Science Systems Engineering and Space Science

Talk Details:
Developing complex systems, whether they be scientific experiments on the ground or in space involves the efforts of many individuals and many science and engineering disciplines. Systems Engineering is a formalism designed to help keep track of these various facets of a project and to assure proper coordination and communication across disciplines and specialties. Subsystem systems engineers conduct trade studies to find optimal solutions to specific implementation needs and mission systems engineers coordinate these at a project level. Science Systems Engineering takes a broader view of complex systems by considering the problem that is being addressed, and the impact of implementation on the outcome as it relates to the problem. This is a more holistic perspective that has less formalism and process than traditional systems engineering. It is summarized by the "Method" - 1. Learn (know), 2. Think (analyze), 3. Plan (develop), 4. Do (proceed). I will review some of the basic principles of both systems and science systems engineering with some examples and stories.

About the Speaker:
Dr. Stephen S. Murray is a Research Professor at JHU in the Physics and Astronomy Department. He holds a joint appointment at the Space Telescope Science Institute and is also a Senior Astrophysicist at the Smithsonian Astrophysical Observatory in Cambridge MA. Dr. Murray did his graduate work at CalTech where he earned a PhD in Physics studying cosmic rays from the sun.
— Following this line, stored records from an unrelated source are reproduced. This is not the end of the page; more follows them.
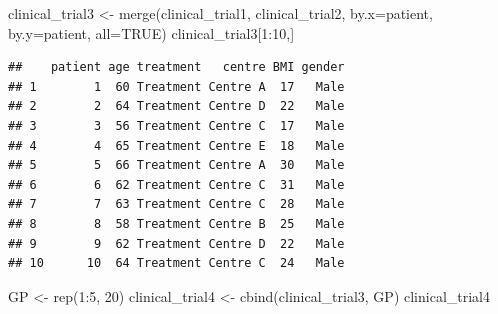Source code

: \documentclass[]{article}
\newenvironment{Shaded}{\begin{snugshade}}{\end{snugshade}}
\newcommand{\AttributeTok}[1]{\textcolor[rgb]{0.77,0.63,0.00}{#1}}
\newcommand{\ConstantTok}[1]{\textcolor[rgb]{0.00,0.00,0.00}{#1}}
\newcommand{\DecValTok}[1]{\textcolor[rgb]{0.00,0.00,0.81}{#1}}
\newcommand{\FunctionTok}[1]{\textcolor[rgb]{0.00,0.00,0.00}{#1}}
\newcommand{\NormalTok}[1]{#1}
\newcommand{\OtherTok}[1]{\textcolor[rgb]{0.56,0.35,0.01}{#1}}
\newcommand{\SpecialCharTok}[1]{\textcolor[rgb]{0.00,0.00,0.00}{#1}}
\newcommand{\StringTok}[1]{\textcolor[rgb]{0.31,0.60,0.02}{#1}}
\begin{document}
\begin{Shaded}
\begin{Highlighting}[]
\NormalTok{clinical\_trial3 }\OtherTok{\textless{}{-}} \FunctionTok{merge}\NormalTok{(clinical\_trial1, clinical\_trial2, }\AttributeTok{by.x=}\StringTok{\textquotesingle{}patient\textquotesingle{}}\NormalTok{, }\AttributeTok{by.y=}\StringTok{\textquotesingle{}patient\textquotesingle{}}\NormalTok{,}
                         \AttributeTok{all=}\ConstantTok{TRUE}\NormalTok{)}
\NormalTok{clinical\_trial3[}\DecValTok{1}\SpecialCharTok{:}\DecValTok{10}\NormalTok{,]}
\end{Highlighting}
\end{Shaded}

\begin{verbatim}
##    patient age treatment   centre BMI gender
## 1        1  60 Treatment Centre A  17   Male
## 2        2  64 Treatment Centre D  22   Male
## 3        3  56 Treatment Centre C  17   Male
## 4        4  65 Treatment Centre E  18   Male
## 5        5  66 Treatment Centre A  30   Male
## 6        6  62 Treatment Centre C  31   Male
## 7        7  63 Treatment Centre C  28   Male
## 8        8  58 Treatment Centre B  25   Male
## 9        9  62 Treatment Centre D  22   Male
## 10      10  64 Treatment Centre C  24   Male
\end{verbatim}

\begin{Shaded}
\begin{Highlighting}[]
\NormalTok{GP }\OtherTok{\textless{}{-}} \FunctionTok{rep}\NormalTok{(}\DecValTok{1}\SpecialCharTok{:}\DecValTok{5}\NormalTok{, }\DecValTok{20}\NormalTok{)}
\NormalTok{clinical\_trial4 }\OtherTok{\textless{}{-}} \FunctionTok{cbind}\NormalTok{(clinical\_trial3, GP)}
\NormalTok{clinical\_trial4}
\end{Highlighting}
\end{Shaded}
\end{document}
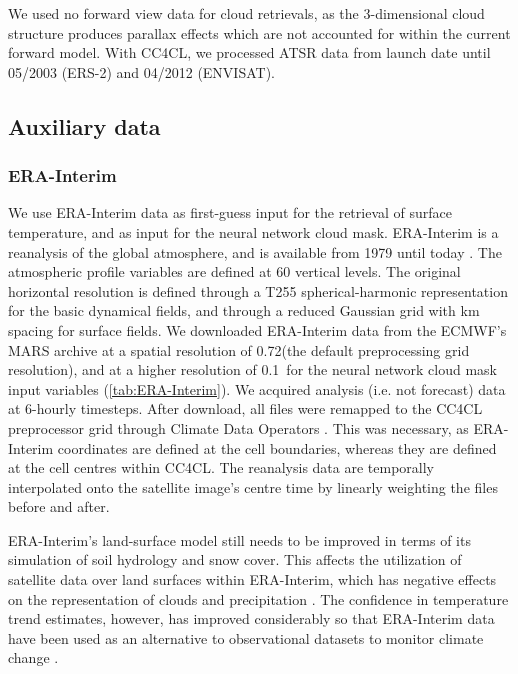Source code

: We used no forward view data for cloud retrievals, as the 3-dimensional cloud structure produces parallax effects which are not accounted for within the current forward model. With CC4CL, we processed ATSR data from launch date until 05/2003 (ERS-2) and 04/2012 (ENVISAT). 

\subsection{Auxiliary data}

\subsubsection{ERA-Interim}\label{sec:ERA-Interim}

We use ERA-Interim data as first-guess input for the retrieval of surface temperature, and as input for the neural network cloud mask. ERA-Interim is a reanalysis of the global atmosphere, and is available from 1979 until today \citep{ERAInterim,Dee11}. The atmospheric profile variables are defined at 60 vertical levels. The original horizontal resolution is defined through a T255 spherical-harmonic representation for the basic dynamical fields, and through a reduced Gaussian grid with  km spacing for surface fields. We downloaded ERA-Interim data from the ECMWF's MARS archive at a spatial resolution of 0.72\textdegree (the default preprocessing grid resolution), and at a higher resolution of 0.1\textdegree\ for the neural network cloud mask input variables (\autoref{tab:ERA-Interim}). We acquired analysis (i.e. not forecast) data at 6-hourly timesteps. After download, all files were remapped to the CC4CL preprocessor grid through Climate Data Operators \citep{CDO15}. This was necessary, as ERA-Interim coordinates are defined at the cell boundaries, whereas they are defined at the cell centres within CC4CL. The reanalysis data are temporally interpolated onto the satellite image's centre time by linearly weighting the files before and after.

ERA-Interim's land-surface model still needs to be improved in terms of its simulation of soil hydrology and snow cover. This affects the utilization of satellite data over land surfaces within ERA-Interim, which has negative effects on the representation of clouds and precipitation \citep{ERAInterim}. The confidence in temperature trend estimates, however, has improved considerably so that ERA-Interim data have been used as an alternative to observational datasets to monitor climate change \citep{Willett10}.


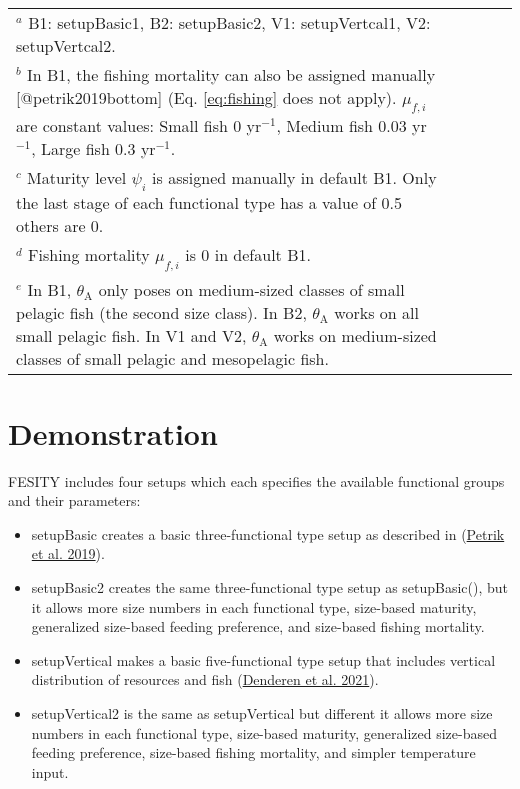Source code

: \documentclass[
]{article}
\providecommand{\tightlist}{%
  \setlength{\itemsep}{0pt}\setlength{\parskip}{0pt}}
\begin{document}
\begin{table}[htbp]
\begin{tabular}{lp{8cm}lp{1cm}lp{1cm}lp{1cm}lp{1cm}l}
\hline
\multicolumn{7}{l}{\footnotesize $^a$ B1: setupBasic1, B2: setupBasic2, V1: setupVertcal1, V2: setupVertcal2.} \\
\multicolumn{7}{p{\dimexpr\linewidth-2\tabcolsep}}{\footnotesize $^b$ In B1, the fishing mortality can also be assigned manually [@petrik2019bottom] (Eq. \ref{eq:fishing} does not apply). $\mu_{f,i}$ are constant values: Small fish 0 yr$^{-1}$, Medium fish 0.03 yr$^{-1}$, Large fish 0.3 yr$^{-1}$.}\\
\multicolumn{7}{p{\dimexpr\linewidth-2\tabcolsep}}{\footnotesize $^c$ Maturity level $\psi_i$ is assigned manually in default B1. Only the last stage of each functional type has a value of 0.5 others are 0.} \\
\multicolumn{7}{l}{\footnotesize $^d$ Fishing  mortality $\mu_{f,i}$ is 0 in default B1.} \\
\multicolumn{7}{p{\dimexpr\linewidth-2\tabcolsep}}{\footnotesize $^e$ In B1, $\theta_{\mathrm{A}}$ only poses on medium-sized classes of small pelagic fish (the second size class).
                                      In B2, $\theta_{\mathrm{A}}$ works on all small pelagic fish. 
                                      In V1 and V2, $\theta_{\mathrm{A}}$ works on medium-sized classes of small pelagic and mesopelagic fish.} \\

\end{tabular}
\end{table}

\hypertarget{demonstration}{%
\section{Demonstration}\label{demonstration}}

FESITY includes four setups which each specifies the available
functional groups and their parameters:

\begin{itemize}
\tightlist
\item
  setupBasic creates a basic three-functional type setup as described in
  (\protect\hyperlink{ref-petrik2019bottom}{Petrik et al. 2019}).
\item
  setupBasic2 creates the same three-functional type setup as
  setupBasic(), but it allows more size numbers in each functional type,
  size-based maturity, generalized size-based feeding preference, and
  size-based fishing mortality.
\item
  setupVertical makes a basic five-functional type setup that includes
  vertical distribution of resources and fish
  (\protect\hyperlink{ref-van2021emergent}{Denderen et al. 2021}).
\item
  setupVertical2 is the same as setupVertical but different it allows
  more size numbers in each functional type, size-based maturity,
  generalized size-based feeding preference, size-based fishing
  mortality, and simpler temperature input.
\end{itemize}
\end{document}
He is the Principal Investigator for the High Resolution Camera on the Chandra X-ray Observatory, which was launched in 1999 and is now in its 14-th year of operation. He is also the PI for the NASA Astrophysics Data System, a complete on-line bibliographic reference system for astronomy and astrophysics literature.
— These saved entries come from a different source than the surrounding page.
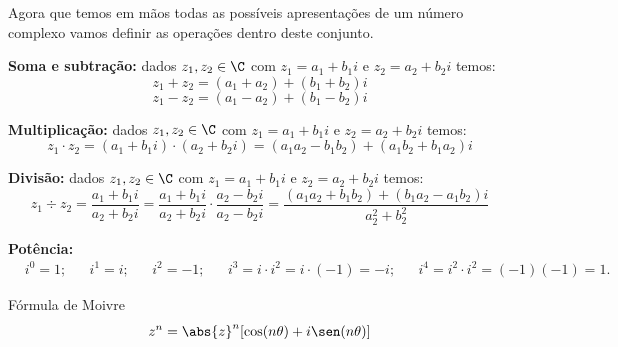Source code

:  Agora que temos em mãos todas as possíveis apresentações de um número complexo vamos definir as operações dentro deste conjunto.

 \textbf{Soma e subtração:} dados $z_1, z_2 \in \C$ com $z_1= a_1 + b_1i$ e $z_2= a_2 + b_2i$ temos:
 \[z_1 + z_2= (a_1 + a_2) + (b_1 + b_2)i \]
 \[z_1 - z_2= (a_1 - a_2) + (b_1 - b_2)i \]

 \textbf{Multiplicação:} dados $z_1, z_2 \in \C$ com $z_1= a_1 + b_1i$ e $z_2= a_2 + b_2i$ temos:
 \[z_1 \cdot z_2= (a_1 + b_1i) \cdot (a_2 + b_2i)= (a_1a_2 - b_1b_2) + (a_1b_2 + b_1a_2)i \]

 \textbf{Divisão:} dados $z_1, z_2 \in \C$ com $z_1= a_1 + b_1i$ e $z_2= a_2 + b_2i$ temos:
 \[z_1 \div z_2= \frac{a_1 + b_1i}{a_2 + b_2i}= \frac{a_1 + b_1i}{a_2 + b_2i} \cdot \frac{a_2 - b_2i}{a_2 - b_2i} = \frac{(a_1a_2 + b_1b_2) + (b_1a_2 - a_1b_2)i}{a_2^2 + b_2^2} \]

 \textbf{Potência:}
 \begin{align*}
 & i^0= 1 ;& & i^1= i; & & i^2= -1; & & i^3= i \cdot i^2= i \cdot (-1)= -i; & & i^4= i^2 \cdot i^2= (-1)(-1)= 1 .&
 \end{align*}

 Fórmula de Moivre
 \begin{equation}
  z^n= \abs{z}^n[\cos(n \theta) + i \sen(n \theta)]
 \end{equation}

 \newpage
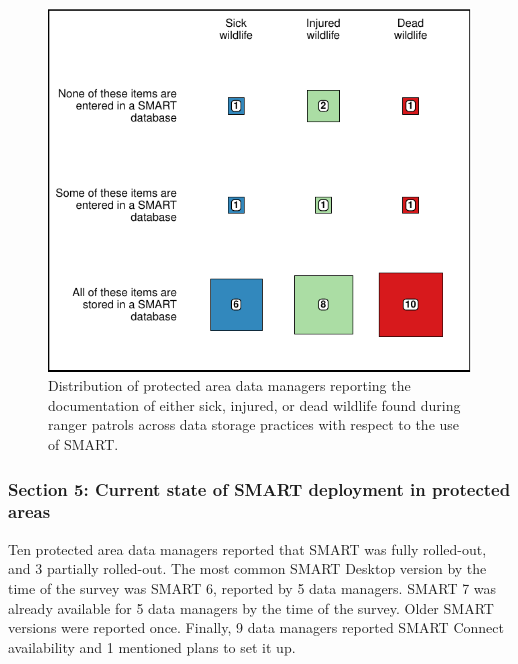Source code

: \documentclass[
  letterpaper,
  DIV=11,
  numbers=noendperiod]{scrartcl}
\begin{document}
\begin{figure}[H]

{\centering \includegraphics{Appendix_final_files/figure-pdf/plot health data storage practices-1.pdf}

}

\caption{Distribution of protected area data managers reporting the
documentation of either sick, injured, or dead wildlife found during
ranger patrols across data storage practices with respect to the use of
SMART.}

\end{figure}

\hypertarget{section-5-current-state-of-smart-deployment-in-protected-areas}{%
\subsubsection{Section 5: Current state of SMART deployment in protected
areas}\label{section-5-current-state-of-smart-deployment-in-protected-areas}}

Ten protected area data managers reported that SMART was fully
rolled-out, and 3 partially rolled-out. The most common SMART Desktop
version by the time of the survey was SMART 6, reported by 5 data
managers. SMART 7 was already available for 5 data managers by the time
of the survey. Older SMART versions were reported once. Finally, 9 data
managers reported SMART Connect availability and 1 mentioned plans to
set it up.

\newpage{}
\end{document}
Dr. Murray's research interests include X-ray astronomy, the study of clusters of galaxies, active galactic nuclei and their supermassive black holes, X-ray pulsars, and the structure and evolution of the universe. He is also working on new space missions ranging from an X-ray sky survey, to a study of the small bodies in the solar system in the Kuiper Belt and Oort Cloud, to a nano-satellite to characterize the diffuse X-ray emission coming from the local interstellar medium. Dr. Murray teaches the Introduction to Space Science and Technology course at JHU.